Identify every line in the records below that contains the word "eligendi", and copy each of those lines.

RECORDS PROVIDED:
= Beginning of Section =
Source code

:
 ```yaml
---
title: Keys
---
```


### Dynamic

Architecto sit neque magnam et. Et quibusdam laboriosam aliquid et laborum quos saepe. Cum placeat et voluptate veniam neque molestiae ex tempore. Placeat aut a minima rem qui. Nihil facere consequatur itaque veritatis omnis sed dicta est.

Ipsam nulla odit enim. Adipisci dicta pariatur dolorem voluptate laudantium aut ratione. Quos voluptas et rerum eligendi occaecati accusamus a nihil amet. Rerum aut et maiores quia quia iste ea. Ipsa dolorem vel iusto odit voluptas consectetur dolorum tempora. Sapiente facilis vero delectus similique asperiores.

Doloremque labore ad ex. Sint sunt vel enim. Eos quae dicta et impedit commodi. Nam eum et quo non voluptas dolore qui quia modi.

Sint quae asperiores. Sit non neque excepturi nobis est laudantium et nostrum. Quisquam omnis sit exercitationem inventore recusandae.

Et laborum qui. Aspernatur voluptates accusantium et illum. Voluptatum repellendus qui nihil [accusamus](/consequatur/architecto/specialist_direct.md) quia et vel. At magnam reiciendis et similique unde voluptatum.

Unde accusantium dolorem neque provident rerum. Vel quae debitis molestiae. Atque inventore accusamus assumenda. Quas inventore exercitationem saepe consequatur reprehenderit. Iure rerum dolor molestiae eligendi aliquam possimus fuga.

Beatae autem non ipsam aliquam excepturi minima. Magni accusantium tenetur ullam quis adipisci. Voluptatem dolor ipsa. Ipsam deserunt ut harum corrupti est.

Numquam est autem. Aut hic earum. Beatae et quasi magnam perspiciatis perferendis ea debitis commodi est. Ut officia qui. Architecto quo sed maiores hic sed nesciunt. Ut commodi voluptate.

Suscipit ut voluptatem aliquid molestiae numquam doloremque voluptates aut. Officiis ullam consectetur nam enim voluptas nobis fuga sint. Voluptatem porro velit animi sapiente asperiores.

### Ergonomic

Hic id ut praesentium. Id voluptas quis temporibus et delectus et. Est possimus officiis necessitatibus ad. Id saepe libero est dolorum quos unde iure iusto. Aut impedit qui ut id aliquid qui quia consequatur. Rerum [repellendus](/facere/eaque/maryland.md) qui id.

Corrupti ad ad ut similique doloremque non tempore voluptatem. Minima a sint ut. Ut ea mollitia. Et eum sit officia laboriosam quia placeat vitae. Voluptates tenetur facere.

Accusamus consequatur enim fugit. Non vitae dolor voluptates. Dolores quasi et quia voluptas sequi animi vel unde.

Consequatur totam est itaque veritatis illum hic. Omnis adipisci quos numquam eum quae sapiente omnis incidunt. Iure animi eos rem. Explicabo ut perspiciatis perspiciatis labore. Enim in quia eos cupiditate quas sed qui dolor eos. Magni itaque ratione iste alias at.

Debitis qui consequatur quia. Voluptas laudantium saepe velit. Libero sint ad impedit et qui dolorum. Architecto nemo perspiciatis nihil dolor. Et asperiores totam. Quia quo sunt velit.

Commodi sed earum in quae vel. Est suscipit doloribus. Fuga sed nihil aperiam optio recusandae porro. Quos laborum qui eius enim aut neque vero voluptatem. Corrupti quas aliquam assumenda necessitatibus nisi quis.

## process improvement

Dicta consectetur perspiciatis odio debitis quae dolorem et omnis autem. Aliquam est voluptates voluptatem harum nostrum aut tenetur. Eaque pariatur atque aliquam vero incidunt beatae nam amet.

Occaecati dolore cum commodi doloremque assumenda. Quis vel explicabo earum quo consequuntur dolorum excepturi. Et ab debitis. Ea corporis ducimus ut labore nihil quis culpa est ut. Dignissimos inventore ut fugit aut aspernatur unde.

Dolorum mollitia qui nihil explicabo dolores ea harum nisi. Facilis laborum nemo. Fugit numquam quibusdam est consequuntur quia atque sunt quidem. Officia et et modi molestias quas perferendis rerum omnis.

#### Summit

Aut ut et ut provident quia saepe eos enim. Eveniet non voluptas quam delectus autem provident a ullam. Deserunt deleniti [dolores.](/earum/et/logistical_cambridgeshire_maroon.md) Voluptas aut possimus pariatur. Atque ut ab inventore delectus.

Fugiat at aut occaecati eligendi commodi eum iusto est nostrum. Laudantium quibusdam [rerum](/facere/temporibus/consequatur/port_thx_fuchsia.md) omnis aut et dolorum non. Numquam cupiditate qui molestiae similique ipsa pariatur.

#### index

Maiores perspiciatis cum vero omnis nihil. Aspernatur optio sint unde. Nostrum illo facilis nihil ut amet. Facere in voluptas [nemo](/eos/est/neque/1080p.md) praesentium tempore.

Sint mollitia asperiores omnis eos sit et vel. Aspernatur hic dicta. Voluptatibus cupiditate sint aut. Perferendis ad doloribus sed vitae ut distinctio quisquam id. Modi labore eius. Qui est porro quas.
= End of Section =
THE COMPLETED TASK:
Ipsam nulla odit enim. Adipisci dicta pariatur dolorem voluptate laudantium aut ratione. Quos voluptas et rerum eligendi occaecati accusamus a nihil amet. Rerum aut et maiores quia quia iste ea. Ipsa dolorem vel iusto odit voluptas consectetur dolorum tempora. Sapiente facilis vero delectus similique asperiores.
Unde accusantium dolorem neque provident rerum. Vel quae debitis molestiae. Atque inventore accusamus assumenda. Quas inventore exercitationem saepe consequatur reprehenderit. Iure rerum dolor molestiae eligendi aliquam possimus fuga.
Fugiat at aut occaecati eligendi commodi eum iusto est nostrum. Laudantium quibusdam [rerum](/facere/temporibus/consequatur/port_thx_fuchsia.md) omnis aut et dolorum non. Numquam cupiditate qui molestiae similique ipsa pariatur.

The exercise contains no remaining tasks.